● **Task input**
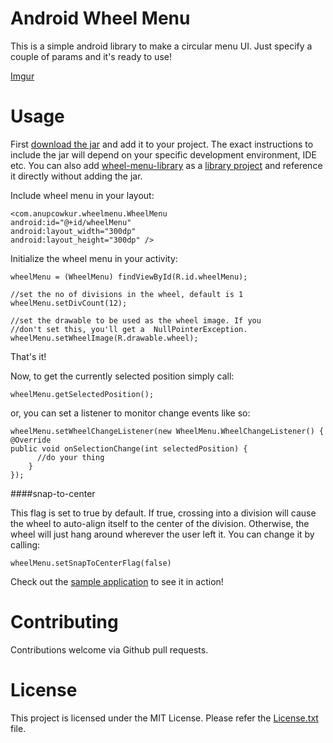 # Android Wheel Menu

This is a simple android library to make a circular menu UI. Just specify a couple of params and it's ready to use!

[Imgur](http://i.imgur.com/Pzjry3q.gif?1)

# Usage

First [download the jar](https://www.dropbox.com/s/6qsib5ktc1th9gq/wheel-menu-library.jar) and add it to your project. The exact instructions to include the jar will depend on your specific development environment, IDE etc. You can also add [wheel-menu-library](https://github.com/anupcowkur/Android-Wheel-Menu/tree/master/wheel-menu-library) as a [library project](https://developer.android.com/tools/projects/index.html#LibraryProjects) and reference it directly without adding the jar.


Include wheel menu in your layout:

```
<com.anupcowkur.wheelmenu.WheelMenu
android:id="@+id/wheelMenu"
android:layout_width="300dp"
android:layout_height="300dp" />
```

Initialize the wheel menu in your activity:

```
wheelMenu = (WheelMenu) findViewById(R.id.wheelMenu);

//set the no of divisions in the wheel, default is 1
wheelMenu.setDivCount(12);

//set the drawable to be used as the wheel image. If you
//don't set this, you'll get a  NullPointerException.
wheelMenu.setWheelImage(R.drawable.wheel);
```

That's it!

Now, to get the currently selected position simply call:

```
wheelMenu.getSelectedPosition();
```

or, you can set a listener to monitor change events like so:

```
wheelMenu.setWheelChangeListener(new WheelMenu.WheelChangeListener() {
@Override
public void onSelectionChange(int selectedPosition) {
      //do your thing
    }
});
```

####snap-to-center

This flag is set to true by default. If true, crossing into a division will cause the wheel to auto-align itself to the center of the division. Otherwise, the wheel will just hang around wherever the user left it. You can change it by calling:

```
wheelMenu.setSnapToCenterFlag(false)
```

Check out the [sample application](https://github.com/anupcowkur/Android-Wheel-Menu/tree/master/wheel-menu-sample) to see it in action!

# Contributing
Contributions welcome via Github pull requests.

# License
This project is licensed under the MIT License. Please refer the [License.txt](https://github.com/anupcowkur/Android-Wheel-Menu/blob/master/License.txt) file.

● **Task item**
Omit the pictures, then copy out all the data exactly as it stands.

● **Output of the task**
 # Android Wheel Menu

This is a simple android library to make a circular menu UI. Just specify a couple of params and it's ready to use!

[Imgur](http://i.imgur.com/Pzjry3q.gif?1)

# Usage

First [download the jar](https://www.dropbox.com/s/6qsib5ktc1th9gq/wheel-menu-library.jar) and add it to your project. The exact instructions to include the jar will depend on your specific development environment, IDE etc. You can also add [wheel-menu-library](https://github.com/anupcowkur/Android-Wheel-Menu/tree/master/wheel-menu-library) as a [library project](https://developer.android.com/tools/projects/index.html#LibraryProjects) and reference it directly without adding the jar.


Include wheel menu in your layout:

```
<com.anupcowkur.wheelmenu.WheelMenu
android:id="@+id/wheelMenu"
android:layout_width="300dp"
android:layout_height="300dp" />
```

Initialize the wheel menu in your activity:

```
wheelMenu = (WheelMenu) findViewById(R.id.wheelMenu);

//set the no of divisions in the wheel, default is 1
wheelMenu.setDivCount(12);

//set the drawable to be used as the wheel image. If you
//don't set this, you'll get a  NullPointerException.
wheelMenu.setWheelImage(R.drawable.wheel);
```

That's it!

Now, to get the currently selected position simply call:

```
wheelMenu.getSelectedPosition();
```

or, you can set a listener to monitor change events like so:

```
wheelMenu.setWheelChangeListener(new WheelMenu.WheelChangeListener() {
@Override
public void onSelectionChange(int selectedPosition) {
      //do your thing
    }
});
```

####snap-to-center

This flag is set to true by default. If true, crossing into a division will cause the wheel to auto-align itself to the center of the division. Otherwise, the wheel will just hang around wherever the user left it. You can change it by calling:

```
wheelMenu.setSnapToCenterFlag(false)
```

Check out the [sample application](https://github.com/anupcowkur/Android-Wheel-Menu/tree/master/wheel-menu-sample) to see it in action!

# Contributing
Contributions welcome via Github pull requests.

# License
This project is licensed under the MIT License. Please refer the [License.txt](https://github.com/anupcowkur/Android-Wheel-Menu/blob/master/License.txt) file.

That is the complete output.